**TASK DIRECTIONS:** The whole listing below, with no pictures, is to be repeated as it stands.

══════════════════════════════

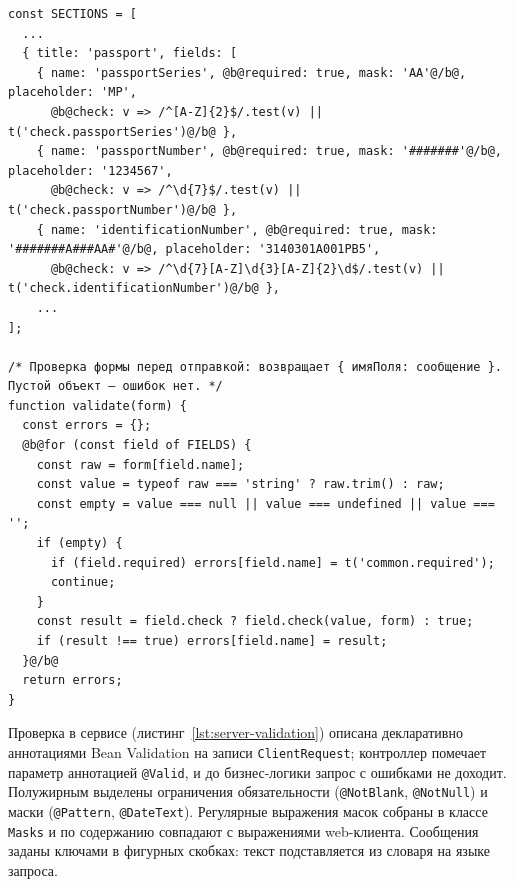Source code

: \documentclass[14pt,a4paper]{extarticle}
\begin{document}
\begin{lstlisting}[style=js, style=marked, caption={Первичная проверка в web-клиенте (\texttt{static/app.js})}, label={lst:client-validation}]
const SECTIONS = [
  ...
  { title: 'passport', fields: [
    { name: 'passportSeries', @b@required: true, mask: 'AA'@/b@, placeholder: 'MP',
      @b@check: v => /^[A-Z]{2}$/.test(v) || t('check.passportSeries')@/b@ },
    { name: 'passportNumber', @b@required: true, mask: '#######'@/b@, placeholder: '1234567',
      @b@check: v => /^\d{7}$/.test(v) || t('check.passportNumber')@/b@ },
    { name: 'identificationNumber', @b@required: true, mask: '#######A###AA#'@/b@, placeholder: '3140301A001PB5',
      @b@check: v => /^\d{7}[A-Z]\d{3}[A-Z]{2}\d$/.test(v) || t('check.identificationNumber')@/b@ },
    ...
];

/* Проверка формы перед отправкой: возвращает { имяПоля: сообщение }. Пустой объект — ошибок нет. */
function validate(form) {
  const errors = {};
  @b@for (const field of FIELDS) {
    const raw = form[field.name];
    const value = typeof raw === 'string' ? raw.trim() : raw;
    const empty = value === null || value === undefined || value === '';
    if (empty) {
      if (field.required) errors[field.name] = t('common.required');
      continue;
    }
    const result = field.check ? field.check(value, form) : true;
    if (result !== true) errors[field.name] = result;
  }@/b@
  return errors;
}
\end{lstlisting}

Проверка в сервисе (листинг~\ref{lst:server-validation}) описана декларативно аннотациями
Bean Validation на записи \texttt{ClientRequest}; контроллер помечает параметр аннотацией
\texttt{@Valid}, и до бизнес-логики запрос с ошибками не доходит. Полужирным выделены
ограничения обязательности (\texttt{@NotBlank}, \texttt{@NotNull}) и маски (\texttt{@Pattern},
\texttt{@DateText}). Регулярные выражения масок собраны в классе \texttt{Masks} и по
содержанию совпадают с выражениями web-клиента. Сообщения заданы ключами в фигурных скобках:
текст подставляется из словаря на языке запроса.
\end{document}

══════════════════════════════

**EXERCISE ANSWER:**
Source code

: \documentclass[14pt,a4paper]{extarticle}
\begin{document}
\begin{lstlisting}[style=js, style=marked, caption={Первичная проверка в web-клиенте (\texttt{static/app.js})}, label={lst:client-validation}]
const SECTIONS = [
  ...
  { title: 'passport', fields: [
    { name: 'passportSeries', @b@required: true, mask: 'AA'@/b@, placeholder: 'MP',
      @b@check: v => /^[A-Z]{2}$/.test(v) || t('check.passportSeries')@/b@ },
    { name: 'passportNumber', @b@required: true, mask: '#######'@/b@, placeholder: '1234567',
      @b@check: v => /^\d{7}$/.test(v) || t('check.passportNumber')@/b@ },
    { name: 'identificationNumber', @b@required: true, mask: '#######A###AA#'@/b@, placeholder: '3140301A001PB5',
      @b@check: v => /^\d{7}[A-Z]\d{3}[A-Z]{2}\d$/.test(v) || t('check.identificationNumber')@/b@ },
    ...
];

/* Проверка формы перед отправкой: возвращает { имяПоля: сообщение }. Пустой объект — ошибок нет. */
function validate(form) {
  const errors = {};
  @b@for (const field of FIELDS) {
    const raw = form[field.name];
    const value = typeof raw === 'string' ? raw.trim() : raw;
    const empty = value === null || value === undefined || value === '';
    if (empty) {
      if (field.required) errors[field.name] = t('common.required');
      continue;
    }
    const result = field.check ? field.check(value, form) : true;
    if (result !== true) errors[field.name] = result;
  }@/b@
  return errors;
}
\end{lstlisting}

Проверка в сервисе (листинг~\ref{lst:server-validation}) описана декларативно аннотациями
Bean Validation на записи \texttt{ClientRequest}; контроллер помечает параметр аннотацией
\texttt{@Valid}, и до бизнес-логики запрос с ошибками не доходит. Полужирным выделены
ограничения обязательности (\texttt{@NotBlank}, \texttt{@NotNull}) и маски (\texttt{@Pattern},
\texttt{@DateText}). Регулярные выражения масок собраны в классе \texttt{Masks} и по
содержанию совпадают с выражениями web-клиента. Сообщения заданы ключами в фигурных скобках:
текст подставляется из словаря на языке запроса.
\end{document}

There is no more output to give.